In 2006 the last grain silos were taken down in Malaga docks and the port turned its sights on leisure activity and cruise traffic.
Not so any more, as port logistic bosses have started to put up twelve new storage warehouses for loose dry cargo in and out of the docks, marking a return to competitiveness for the docks.
The main use for the new storage will be imported animal feed and grain, supplying local farmers in inland Malaga province and Andalucía. The dry weather over the last few years has forced them to buy more imported animal feed , although this is seen as only short-term demand.
In the long term, port bosses have highlighted the growing strength of the area's agrofood industry, especially around Campillos, pushing up demand for imported animal feed. Improved communications and logistics from Malaga into inland Andalucía have also allowed the city's port to win back previously lost business, from Cadiz and Huelva ports for example.
Last year was a record year with high growth in bulk, or loose, cargoes.

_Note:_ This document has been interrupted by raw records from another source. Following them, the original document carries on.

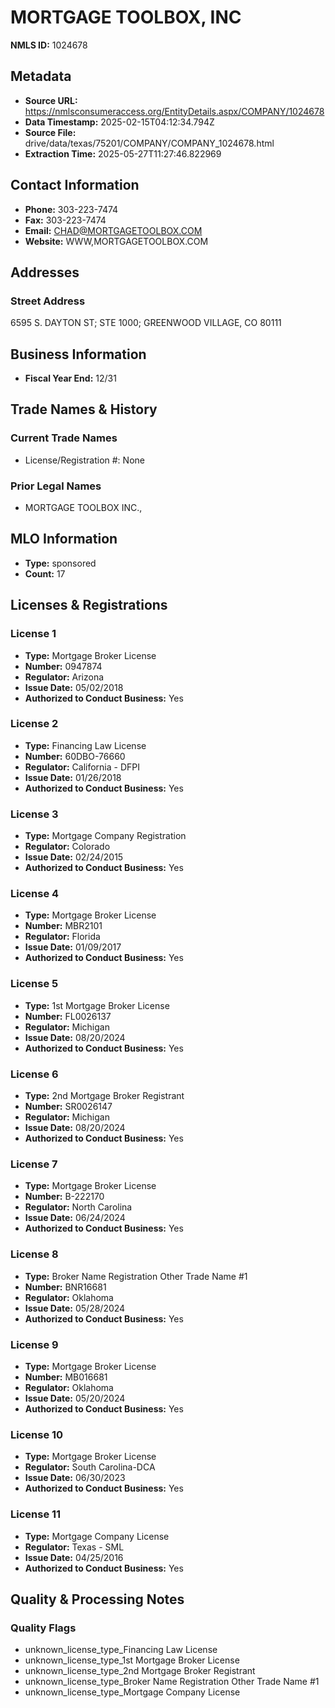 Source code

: # MORTGAGE TOOLBOX, INC

**NMLS ID:** 1024678

## Metadata
- **Source URL:** https://nmlsconsumeraccess.org/EntityDetails.aspx/COMPANY/1024678
- **Data Timestamp:** 2025-02-15T04:12:34.794Z
- **Source File:** drive/data/texas/75201/COMPANY/COMPANY_1024678.html
- **Extraction Time:** 2025-05-27T11:27:46.822969

## Contact Information
- **Phone:** 303-223-7474
- **Fax:** 303-223-7474
- **Email:** CHAD@MORTGAGETOOLBOX.COM
- **Website:** WWW,MORTGAGETOOLBOX.COM

## Addresses
### Street Address
6595 S. DAYTON ST; STE 1000; GREENWOOD VILLAGE, CO 80111

## Business Information
- **Fiscal Year End:** 12/31

## Trade Names & History
### Current Trade Names
- License/Registration #: None

### Prior Legal Names
- MORTGAGE TOOLBOX INC.,

## MLO Information
- **Type:** sponsored
- **Count:** 17

## Licenses & Registrations

### License 1
- **Type:** Mortgage Broker License
- **Number:** 0947874
- **Regulator:** Arizona
- **Issue Date:** 05/02/2018
- **Authorized to Conduct Business:** Yes

### License 2
- **Type:** Financing Law License
- **Number:** 60DBO-76660
- **Regulator:** California - DFPI
- **Issue Date:** 01/26/2018
- **Authorized to Conduct Business:** Yes

### License 3
- **Type:** Mortgage Company Registration
- **Regulator:** Colorado
- **Issue Date:** 02/24/2015
- **Authorized to Conduct Business:** Yes

### License 4
- **Type:** Mortgage Broker License
- **Number:** MBR2101
- **Regulator:** Florida
- **Issue Date:** 01/09/2017
- **Authorized to Conduct Business:** Yes

### License 5
- **Type:** 1st Mortgage Broker License
- **Number:** FL0026137
- **Regulator:** Michigan
- **Issue Date:** 08/20/2024
- **Authorized to Conduct Business:** Yes

### License 6
- **Type:** 2nd Mortgage Broker Registrant
- **Number:** SR0026147
- **Regulator:** Michigan
- **Issue Date:** 08/20/2024
- **Authorized to Conduct Business:** Yes

### License 7
- **Type:** Mortgage Broker License
- **Number:** B-222170
- **Regulator:** North Carolina
- **Issue Date:** 06/24/2024
- **Authorized to Conduct Business:** Yes

### License 8
- **Type:** Broker Name Registration Other Trade Name #1
- **Number:** BNR16681
- **Regulator:** Oklahoma
- **Issue Date:** 05/28/2024
- **Authorized to Conduct Business:** Yes

### License 9
- **Type:** Mortgage Broker License
- **Number:** MB016681
- **Regulator:** Oklahoma
- **Issue Date:** 05/20/2024
- **Authorized to Conduct Business:** Yes

### License 10
- **Type:** Mortgage Broker License
- **Regulator:** South Carolina-DCA
- **Issue Date:** 06/30/2023
- **Authorized to Conduct Business:** Yes

### License 11
- **Type:** Mortgage Company License
- **Regulator:** Texas - SML
- **Issue Date:** 04/25/2016
- **Authorized to Conduct Business:** Yes

## Quality & Processing Notes
### Quality Flags
- unknown_license_type_Financing Law License
- unknown_license_type_1st Mortgage Broker License
- unknown_license_type_2nd Mortgage Broker Registrant
- unknown_license_type_Broker Name Registration Other Trade Name #1
- unknown_license_type_Mortgage Company License
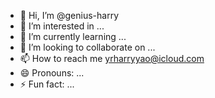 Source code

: - 👋 Hi, I’m @genius-harry
- 👀 I’m interested in ...
- 🌱 I’m currently learning ...
- 💞️ I’m looking to collaborate on ...
- 📫 How to reach me yrharryyao@icloud.com
- 😄 Pronouns: ...
- ⚡ Fun fact: ...

<!---
genius-harry/genius-harry is a ✨ special ✨ repository because its `README.md` (this file) appears on your GitHub profile.
You can click the Preview link to take a look at your changes.
--->
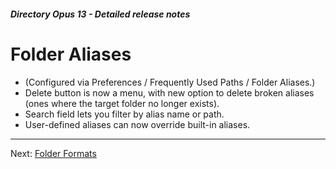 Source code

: ##### Directory Opus 13 - Detailed release notes

# Folder Aliases

- (Configured via Preferences / Frequently Used Paths / Folder Aliases.)
- Delete button is now a menu, with new option to delete broken aliases (ones where the target folder no longer exists).
- Search field lets you filter by alias name or path.
- User-defined aliases can now override built-in aliases.

------------------------------------------------------------------------

Next: [Folder Formats](/Manual/release_history/opus13_detailed/folder_formats.md)
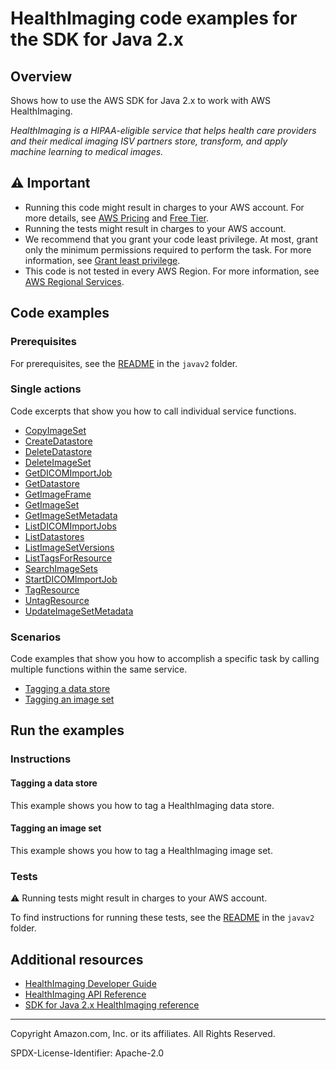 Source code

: # HealthImaging code examples for the SDK for Java 2.x

## Overview

Shows how to use the AWS SDK for Java 2.x to work with AWS HealthImaging.

<!--custom.overview.start-->
<!--custom.overview.end-->

_HealthImaging is a HIPAA-eligible service that helps health care providers and their medical imaging ISV partners store, transform, and apply machine learning to medical images._

## ⚠ Important

* Running this code might result in charges to your AWS account. For more details, see [AWS Pricing](https://aws.amazon.com/pricing/) and [Free Tier](https://aws.amazon.com/free/).
* Running the tests might result in charges to your AWS account.
* We recommend that you grant your code least privilege. At most, grant only the minimum permissions required to perform the task. For more information, see [Grant least privilege](https://docs.aws.amazon.com/IAM/latest/UserGuide/best-practices.html#grant-least-privilege).
* This code is not tested in every AWS Region. For more information, see [AWS Regional Services](https://aws.amazon.com/about-aws/global-infrastructure/regional-product-services).

<!--custom.important.start-->
<!--custom.important.end-->

## Code examples

### Prerequisites

For prerequisites, see the [README](../../README.md#Prerequisites) in the `javav2` folder.


<!--custom.prerequisites.start-->
<!--custom.prerequisites.end-->

### Single actions

Code excerpts that show you how to call individual service functions.

- [CopyImageSet](src/main/java/com/example/medicalimaging/CopyImageSet.java#L126)
- [CreateDatastore](src/main/java/com/example/medicalimaging/CreateDatastore.java#L52)
- [DeleteDatastore](src/main/java/com/example/medicalimaging/DeleteDatastore.java#L50)
- [DeleteImageSet](src/main/java/com/example/medicalimaging/DeleteImageSet.java#L53)
- [GetDICOMImportJob](src/main/java/com/example/medicalimaging/GetDicomImportJob.java#L79)
- [GetDatastore](src/main/java/com/example/medicalimaging/GetDatastore.java#L55)
- [GetImageFrame](src/main/java/com/example/medicalimaging/GetImageFrame.java#L61)
- [GetImageSet](src/main/java/com/example/medicalimaging/GetImageSet.java#L62)
- [GetImageSetMetadata](src/main/java/com/example/medicalimaging/GetImageSetMetadata.java#L63)
- [ListDICOMImportJobs](src/main/java/com/example/medicalimaging/ListDicomImportJobs.java#L58)
- [ListDatastores](src/main/java/com/example/medicalimaging/ListDatastores.java#L46)
- [ListImageSetVersions](src/main/java/com/example/medicalimaging/ListImageSetVersions.java#L61)
- [ListTagsForResource](src/main/java/com/example/medicalimaging/ListTagsForResource.java#L56)
- [SearchImageSets](src/main/java/com/example/medicalimaging/SearchImageSets.java#L182)
- [StartDICOMImportJob](src/main/java/com/example/medicalimaging/StartDicomImportJob.java#L65)
- [TagResource](src/main/java/com/example/medicalimaging/TagResource.java#L54)
- [UntagResource](src/main/java/com/example/medicalimaging/UntagResource.java#L54)
- [UpdateImageSetMetadata](src/main/java/com/example/medicalimaging/UpdateImageSetMetadata.java#L163)

### Scenarios

Code examples that show you how to accomplish a specific task by calling multiple
functions within the same service.

- [Tagging a data store](src/main/java/com/example/medicalimaging/TaggingDatastores.java)
- [Tagging an image set](src/main/java/com/example/medicalimaging/TaggingImageSets.java)


<!--custom.examples.start-->
<!--custom.examples.end-->

## Run the examples

### Instructions


<!--custom.instructions.start-->
<!--custom.instructions.end-->



#### Tagging a data store

This example shows you how to tag a HealthImaging data store.


<!--custom.scenario_prereqs.medical-imaging_Scenario_TaggingDataStores.start-->
<!--custom.scenario_prereqs.medical-imaging_Scenario_TaggingDataStores.end-->


<!--custom.scenarios.medical-imaging_Scenario_TaggingDataStores.start-->
<!--custom.scenarios.medical-imaging_Scenario_TaggingDataStores.end-->

#### Tagging an image set

This example shows you how to tag a HealthImaging image set.


<!--custom.scenario_prereqs.medical-imaging_Scenario_TaggingImageSets.start-->
<!--custom.scenario_prereqs.medical-imaging_Scenario_TaggingImageSets.end-->


<!--custom.scenarios.medical-imaging_Scenario_TaggingImageSets.start-->
<!--custom.scenarios.medical-imaging_Scenario_TaggingImageSets.end-->

### Tests

⚠ Running tests might result in charges to your AWS account.


To find instructions for running these tests, see the [README](../../README.md#Tests)
in the `javav2` folder.



<!--custom.tests.start-->
<!--custom.tests.end-->

## Additional resources

- [HealthImaging Developer Guide](https://docs.aws.amazon.com/healthimaging/latest/devguide/what-is.html)
- [HealthImaging API Reference](https://docs.aws.amazon.com/healthimaging/latest/APIReference/Welcome.html)
- [SDK for Java 2.x HealthImaging reference](https://sdk.amazonaws.com/java/api/latest/software/amazon/awssdk/services/medical-imaging/package-summary.html)

<!--custom.resources.start-->
<!--custom.resources.end-->

---

Copyright Amazon.com, Inc. or its affiliates. All Rights Reserved.

SPDX-License-Identifier: Apache-2.0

Cereal imports, for animal feed, for example, grew by 140 per cent.
While this year looks like being slower, volumes are still significantly up on a few years ago. For example, around 600-700,000 tonnes of agrofood bulk cargoes are currently shipped through Malaga, say officials. This year will also be a record year for the export of clinker, a base product of cement, from a factory just east of Malaga city. Some 500,000 tonnes will pass through the docks.